--- WHAT YOU ARE ASKED TO DO ---
When the string "this" occurs in a line of the records, show that line.
* * * * *
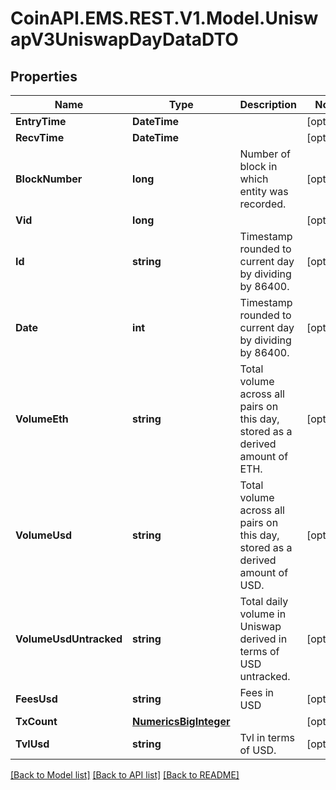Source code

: 
# CoinAPI.EMS.REST.V1.Model.UniswapV3UniswapDayDataDTO

## Properties

Name | Type | Description | Notes
------------ | ------------- | ------------- | -------------
**EntryTime** | **DateTime** |  | [optional] 
**RecvTime** | **DateTime** |  | [optional] 
**BlockNumber** | **long** | Number of block in which entity was recorded. | [optional] 
**Vid** | **long** |  | [optional] 
**Id** | **string** | Timestamp rounded to current day by dividing by 86400. | [optional] 
**Date** | **int** | Timestamp rounded to current day by dividing by 86400. | [optional] 
**VolumeEth** | **string** | Total volume across all pairs on this day, stored as a derived amount of ETH. | [optional] 
**VolumeUsd** | **string** | Total volume across all pairs on this day, stored as a derived amount of USD. | [optional] 
**VolumeUsdUntracked** | **string** | Total daily volume in Uniswap derived in terms of USD untracked. | [optional] 
**FeesUsd** | **string** | Fees in USD | [optional] 
**TxCount** | [**NumericsBigInteger**](NumericsBigInteger.md) |  | [optional] 
**TvlUsd** | **string** | Tvl in terms of USD. | [optional] 

[[Back to Model list]](../README.md#documentation-for-models)
[[Back to API list]](../README.md#documentation-for-api-endpoints)
[[Back to README]](../README.md)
* * * * *
--- EXERCISE RESPONSE ---
**VolumeEth** | **string** | Total volume across all pairs on this day, stored as a derived amount of ETH. | [optional] 
**VolumeUsd** | **string** | Total volume across all pairs on this day, stored as a derived amount of USD. | [optional] 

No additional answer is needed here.